Мне пять лет. Я в детском саду на утреннике, сижу на стульчике, вместе с другими детьми и их родителями, смотрю спектакль «Маша-растеряша». На мне оранжевое платье. Я тереблю его напряженными детскими пальчиками. Хмурю брови и покусываю губы. Это мне месяц назад предложили роль Маши-растеряши. Это я должна была «подниматься и одеваться», мне, по сценарию, полагалось «терять чулки, башмаки и платье в горошек». Это мне, в конце спектакля, должны были кричать дети из группы «опоздала Маша, Маша-растеряша». Это я, я сама, отказалась от этой роли. Играть Машу-растеряшу мне было стыдно. Невыносимо стыдно было допустить, чтобы надо мной смеялись. И сейчас они смеялись над какой-то другой девочкой, которой было, почему-то, не так стыдно, как мне. Девочкой, которой сейчас дарят все свое внимание дети и их родители. Эта девочка на целых пятнадцать минут стала актрисой. Самой популярной в группе. А я не стала. Я осталась маленьким зрителем. Который покусывает губы и теребит оранжевое платье. До сих пор у меня осталась привычка покусывать губы, когда я взволнована.

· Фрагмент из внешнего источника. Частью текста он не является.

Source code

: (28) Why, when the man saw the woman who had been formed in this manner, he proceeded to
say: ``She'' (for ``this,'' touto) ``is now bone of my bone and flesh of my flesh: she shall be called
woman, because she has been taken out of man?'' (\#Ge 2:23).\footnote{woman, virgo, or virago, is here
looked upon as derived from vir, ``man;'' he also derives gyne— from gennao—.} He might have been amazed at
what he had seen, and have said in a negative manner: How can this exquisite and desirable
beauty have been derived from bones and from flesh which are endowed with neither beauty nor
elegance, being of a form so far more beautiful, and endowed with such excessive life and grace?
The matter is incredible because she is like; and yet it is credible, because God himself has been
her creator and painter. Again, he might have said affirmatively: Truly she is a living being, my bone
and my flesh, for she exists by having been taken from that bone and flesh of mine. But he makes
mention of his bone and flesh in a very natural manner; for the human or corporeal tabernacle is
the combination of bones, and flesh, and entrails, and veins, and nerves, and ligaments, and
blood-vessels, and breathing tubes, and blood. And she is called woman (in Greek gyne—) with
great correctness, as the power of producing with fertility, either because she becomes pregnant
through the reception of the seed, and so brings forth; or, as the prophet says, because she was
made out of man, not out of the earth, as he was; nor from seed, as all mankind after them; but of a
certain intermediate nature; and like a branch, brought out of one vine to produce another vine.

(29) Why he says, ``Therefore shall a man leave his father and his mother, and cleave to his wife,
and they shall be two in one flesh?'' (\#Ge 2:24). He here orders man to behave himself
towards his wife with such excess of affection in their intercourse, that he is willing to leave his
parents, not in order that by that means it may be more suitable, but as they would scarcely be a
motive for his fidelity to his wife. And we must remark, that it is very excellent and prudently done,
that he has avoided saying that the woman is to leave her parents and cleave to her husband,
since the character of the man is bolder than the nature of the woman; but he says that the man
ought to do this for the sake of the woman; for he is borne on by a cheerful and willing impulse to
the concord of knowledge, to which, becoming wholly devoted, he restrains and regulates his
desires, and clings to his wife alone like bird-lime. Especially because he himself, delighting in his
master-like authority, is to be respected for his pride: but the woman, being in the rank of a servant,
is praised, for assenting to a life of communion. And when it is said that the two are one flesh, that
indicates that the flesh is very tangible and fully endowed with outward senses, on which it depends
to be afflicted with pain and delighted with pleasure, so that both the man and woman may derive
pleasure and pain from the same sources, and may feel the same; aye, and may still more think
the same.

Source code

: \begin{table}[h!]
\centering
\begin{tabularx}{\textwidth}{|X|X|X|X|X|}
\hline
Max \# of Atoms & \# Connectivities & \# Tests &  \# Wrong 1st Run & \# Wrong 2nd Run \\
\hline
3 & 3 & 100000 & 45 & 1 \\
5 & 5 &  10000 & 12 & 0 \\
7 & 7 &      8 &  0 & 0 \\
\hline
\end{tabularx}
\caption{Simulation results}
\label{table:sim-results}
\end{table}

Мне тридцать пять. Я в школе на утреннике. Сижу на стуле вместе с другими родителями и их детьми, смотрю новогодний спектакль про деда мороза, снегурочку и ведьмочку. Ведьмочка так и норовит испортить детям весь праздник. Ищу глазами дочку в платье белоснежки. Улыбаюсь ей. Умиляюсь атмосферой. Ведьмочка прекрасна. Так естественна и артистична в своей недоброй роли. Любуюсь ее образом в сером платье с оборванными краями, и всклокоченной прической. Смотрю на нее и думаю о свободе. Свободе играть легко и открыто, выражать себя через разные образы. Не смущаясь, не прячась за виноватую улыбку и угловатость неловкости. Я смотрю на нее с восхищением. Все мое внимание сосредоточено на ней. Внезапно мне перестает хватать воздуха, не могу вдохнуть его достаточно. Я прикасаюсь рукой к шее. Мне трудно глотать, из-за резкой боли в горле, как при ангине. Я уже знаю это состояние. По щекам катятся слезы. Причем не такие, скупые слезинки, которые можно смахнуть незаметно. Из меня прорываются настоящие рыдания. Я опускаю голову, начинаю активно тереть глаза и щеки руками, чтобы скрыть следы сильных переживаний. Думаю, насколько я неуместно выгляжу со своей болью, на новогоднем утреннике. Мне хочется остановиться, потому что кругом люди, и детский праздник не место для оплакивания своих похороненных желаний. И в то же время хочется плакать навзрыд, отгоревывая утраченное. Я поднимаю к верху глаза, и запрокидываю голову, чтобы слезы перестали из меня выливаться. В горле режет уже не так сильно. Я делаю несколько глубоких вдохов, чтобы восстановить дыхание.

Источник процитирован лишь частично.